LaGrange resident recognized for one of the most famous calls in college football history
Published 8:00 am Saturday, November 5, 2022
By: Noah Patheja
Decades before the Kick-6 was the most famous Iron Bowl, and arguably the most recognizable play in college football history, the Tide and Tigers played another game that everyone watching will never forget.
LaGrange resident Gary Sanders was the man calling it all, providing the color commentary on one of the wackiest games you’ll ever see.
The 1972 game, famously nicknamed “Punt Bama Punt” (or infamously, if you cheer for the Crimson Tide), was a one-sided affair early on. Paul “Bear” Bryant’s undefeated Crimson Tide led 16-0 and appeared to be in firm control.
An Auburn field goal brought the Tigers closer, but with time waning in the fourth quarter, things were looking bleak. That’s when magic struck — twice.
The Tigers blocked two Alabama punts in the final 10 minutes of the game, upsetting the Tide 17-16.
“Greg Gantt standing on his own 30, Auburn will try to block it,” Sanders said on the call. “Auburn going after it, here’s the good snap…it is blocked! It is blocked! It’s caught on the run! It’s caught on the run and he’s gonna score! David Langner! David Langner has scored and Auburn has tied the game! … Roger Mitchell blocked the kick! And it’s 16 to 16!
The Tigers would hang on to win, and Sanders’ call would go down in college football lore.
Sanders was honored along with the that 1972 team at last weekend’s Auburn-Arkansas game as the school recognized the 50th anniversary of that unforgettable “Punt Bama Punt” game.
“It was fun to go back,” Sanders said.
Sanders, 83, retired from broadcasting in 2006 after a career at Auburn and at UAB as a radio broadcaster. He’ll never forget Punt Bama Punt.

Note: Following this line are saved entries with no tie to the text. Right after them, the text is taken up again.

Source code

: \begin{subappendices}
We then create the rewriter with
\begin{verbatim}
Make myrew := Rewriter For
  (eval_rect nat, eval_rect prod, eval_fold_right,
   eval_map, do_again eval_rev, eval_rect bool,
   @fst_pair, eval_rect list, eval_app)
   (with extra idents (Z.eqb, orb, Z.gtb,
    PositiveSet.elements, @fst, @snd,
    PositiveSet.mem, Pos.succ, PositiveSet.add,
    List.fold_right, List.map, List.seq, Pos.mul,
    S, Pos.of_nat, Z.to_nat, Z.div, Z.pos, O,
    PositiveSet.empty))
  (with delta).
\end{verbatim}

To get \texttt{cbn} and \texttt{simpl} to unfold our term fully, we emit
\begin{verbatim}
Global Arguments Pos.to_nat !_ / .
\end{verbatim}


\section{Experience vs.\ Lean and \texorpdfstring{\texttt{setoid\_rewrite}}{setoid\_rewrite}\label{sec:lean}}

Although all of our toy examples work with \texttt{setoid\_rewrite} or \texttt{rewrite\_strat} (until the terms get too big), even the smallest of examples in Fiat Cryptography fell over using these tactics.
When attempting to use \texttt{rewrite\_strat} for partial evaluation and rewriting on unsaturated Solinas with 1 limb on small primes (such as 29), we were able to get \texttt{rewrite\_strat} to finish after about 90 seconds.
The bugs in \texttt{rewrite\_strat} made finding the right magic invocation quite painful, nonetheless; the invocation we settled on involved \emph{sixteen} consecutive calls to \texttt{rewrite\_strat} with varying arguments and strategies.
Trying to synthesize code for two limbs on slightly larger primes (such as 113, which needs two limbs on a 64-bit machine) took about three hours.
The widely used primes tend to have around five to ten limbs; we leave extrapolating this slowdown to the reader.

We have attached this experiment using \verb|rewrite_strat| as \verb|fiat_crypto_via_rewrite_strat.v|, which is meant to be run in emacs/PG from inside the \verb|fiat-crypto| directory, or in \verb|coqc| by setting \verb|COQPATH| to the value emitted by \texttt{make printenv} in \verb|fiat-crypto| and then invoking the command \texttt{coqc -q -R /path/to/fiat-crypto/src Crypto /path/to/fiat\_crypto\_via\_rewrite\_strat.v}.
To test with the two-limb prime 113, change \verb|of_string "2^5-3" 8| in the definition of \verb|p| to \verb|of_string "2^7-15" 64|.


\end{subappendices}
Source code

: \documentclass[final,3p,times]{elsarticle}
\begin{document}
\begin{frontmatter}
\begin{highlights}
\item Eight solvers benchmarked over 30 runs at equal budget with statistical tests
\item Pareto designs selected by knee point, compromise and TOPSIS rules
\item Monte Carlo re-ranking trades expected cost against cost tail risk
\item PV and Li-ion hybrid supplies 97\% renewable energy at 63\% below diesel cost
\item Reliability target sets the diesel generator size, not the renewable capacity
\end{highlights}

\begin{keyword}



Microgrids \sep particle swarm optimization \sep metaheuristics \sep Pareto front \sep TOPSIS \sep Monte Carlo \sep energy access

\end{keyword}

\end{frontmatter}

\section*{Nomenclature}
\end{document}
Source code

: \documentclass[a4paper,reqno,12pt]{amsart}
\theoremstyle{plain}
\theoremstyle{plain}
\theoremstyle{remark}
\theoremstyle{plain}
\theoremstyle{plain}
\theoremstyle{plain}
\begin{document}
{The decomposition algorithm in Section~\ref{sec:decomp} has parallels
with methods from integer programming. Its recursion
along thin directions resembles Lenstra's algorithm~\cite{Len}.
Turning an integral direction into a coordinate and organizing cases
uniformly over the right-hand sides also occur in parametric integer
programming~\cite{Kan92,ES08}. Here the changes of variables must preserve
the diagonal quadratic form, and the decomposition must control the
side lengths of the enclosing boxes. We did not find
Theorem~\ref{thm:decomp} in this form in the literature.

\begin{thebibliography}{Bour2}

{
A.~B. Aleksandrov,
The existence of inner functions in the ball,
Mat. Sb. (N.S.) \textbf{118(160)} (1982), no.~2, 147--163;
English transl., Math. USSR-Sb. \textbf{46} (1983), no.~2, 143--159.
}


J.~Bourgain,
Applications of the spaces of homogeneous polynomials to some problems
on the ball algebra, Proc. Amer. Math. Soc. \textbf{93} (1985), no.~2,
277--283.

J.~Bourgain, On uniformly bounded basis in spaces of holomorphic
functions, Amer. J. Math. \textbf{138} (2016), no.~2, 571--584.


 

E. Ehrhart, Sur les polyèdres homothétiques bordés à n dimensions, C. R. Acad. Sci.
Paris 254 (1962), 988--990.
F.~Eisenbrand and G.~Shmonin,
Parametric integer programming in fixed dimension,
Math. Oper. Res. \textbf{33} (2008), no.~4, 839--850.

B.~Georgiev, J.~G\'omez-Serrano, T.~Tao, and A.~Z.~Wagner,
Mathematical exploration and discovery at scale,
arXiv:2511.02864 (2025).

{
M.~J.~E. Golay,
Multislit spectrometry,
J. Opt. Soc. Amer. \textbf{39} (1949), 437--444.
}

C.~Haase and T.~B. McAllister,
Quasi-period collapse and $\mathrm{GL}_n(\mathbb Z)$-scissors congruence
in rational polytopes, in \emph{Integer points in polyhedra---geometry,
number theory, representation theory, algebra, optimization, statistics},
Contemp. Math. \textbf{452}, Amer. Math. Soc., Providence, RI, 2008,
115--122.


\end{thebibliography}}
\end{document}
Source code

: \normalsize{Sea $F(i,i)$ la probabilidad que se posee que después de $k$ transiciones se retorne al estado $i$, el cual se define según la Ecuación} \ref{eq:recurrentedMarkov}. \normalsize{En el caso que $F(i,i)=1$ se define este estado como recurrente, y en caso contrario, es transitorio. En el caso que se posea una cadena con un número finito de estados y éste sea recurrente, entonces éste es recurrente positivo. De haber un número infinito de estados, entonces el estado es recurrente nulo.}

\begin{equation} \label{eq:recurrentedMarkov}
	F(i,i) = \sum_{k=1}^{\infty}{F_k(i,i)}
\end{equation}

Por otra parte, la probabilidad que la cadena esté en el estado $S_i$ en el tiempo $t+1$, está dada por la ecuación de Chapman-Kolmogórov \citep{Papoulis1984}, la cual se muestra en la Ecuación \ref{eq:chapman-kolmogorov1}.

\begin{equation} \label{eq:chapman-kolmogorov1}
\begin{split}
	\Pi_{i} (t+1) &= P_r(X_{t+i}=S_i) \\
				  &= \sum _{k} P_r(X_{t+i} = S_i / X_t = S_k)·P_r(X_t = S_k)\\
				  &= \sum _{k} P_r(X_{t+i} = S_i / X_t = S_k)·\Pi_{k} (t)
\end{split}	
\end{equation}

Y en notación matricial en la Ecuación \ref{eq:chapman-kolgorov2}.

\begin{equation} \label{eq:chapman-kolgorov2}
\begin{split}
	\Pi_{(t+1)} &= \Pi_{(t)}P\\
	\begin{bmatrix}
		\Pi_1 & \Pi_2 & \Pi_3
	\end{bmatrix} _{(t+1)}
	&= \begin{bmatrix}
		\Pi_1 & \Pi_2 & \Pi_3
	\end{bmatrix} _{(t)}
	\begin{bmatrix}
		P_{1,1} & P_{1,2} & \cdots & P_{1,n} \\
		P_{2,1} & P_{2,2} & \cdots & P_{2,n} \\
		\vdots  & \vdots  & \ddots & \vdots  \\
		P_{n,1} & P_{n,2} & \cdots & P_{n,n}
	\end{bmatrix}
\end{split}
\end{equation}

“That Auburn team was a special team in many ways because they weren’t supposed to be good,” Sanders said. “The national game that week was Oklahoma and Nebraska, so you were either at Legion Field, or you listened to that game on the radio. I came along at a time when the radio was more important than it was now. I’ve broadcasted 7,000 games, and Punt Bama Punt was the most successful. I even broadcasted the Duke-Kentucky basketball game where Grant Hill threw to Christian Laettner. Punt Bama Punt is number one for me.”
Being back on The Plains Saturday felt like old times.
“My greatest victory was I didn’t fall down the stadium steps. This one was special because my oldest granddaughter is a freshman at Auburn. My daughter and her husband were able to go down with me on the field. I saw some people I hadn’t seen in a long time.
Sanders even got a record made of his famous call of Punt Bama Punt.
“I moved down to Birmingham from Nashville, and I knew some of the record people there,” Sanders said. “We were able to put out a record, but nobody knows what a record is anymore. We had so many requests for tapes. It’s been a wonderful life. I wouldn’t trade with a lot of people.”
Sanders is retired, but his love for Auburn still runs deep. Like a lot of Tiger fans, he has some thoughts on the state of the program. Coach Bryan Harsin was fired this week.
“I ran a lottery in my own mind if coach [Bryan] Harsin would still be there. He made it to the Arkansas game but not past that. I don’t know where they’ll go from here, but that’s not my problem.”
Sanders said he only met Harsin once and said he was a really nice guy.
“It’s kind of common sense that a guy who was successful at Boise State wouldn’t transfer to Auburn. They were different worlds. I came when coach [Shug] Jordan was still there. The first thing he did was plant pecan trees because they take ten years to make any fruit. He showed he was there to stay. I don’t really feel sorry for Harsin. He walked away with $15 million. Auburn should be successful, but they’re always going to be in the same state as those people from Tuscaloosa. It’s too easy to forget that fan is short for fanatic but being a coach is like being a president.”
During his conversation with The Valley Times-News, Sanders also reflected on his first Auburn game. The Tigers lost to SMU, but the broadcast was a hit.
“I did a morning radio show with coach Jordan, and he told me, ‘They may not have liked the coaching, but they liked the broadcast,’” Sanders said. “He was such an outstanding representative. I always wanted to be a broadcaster. I had to cover a lot of garbage to be a broadcaster, but I’m happy for how things worked out. My voice is the only thing that hasn’t gone downhill.”
Sanders, 83, retired from broadcasting in 2006 and now resides at the Vernon Woods retirement community in LaGrange. Sanders lived in Birmingham for 53 years, and he moved to LaGrange to be closer to his daughter.
“My daughter lives here, and my son lives in Iowa,” Sanders said.
“It’s too cold in Iowa, and my daughter’s kids aren’t fully grown. I found Vernon Woods, and I can’t think of a better place to be.”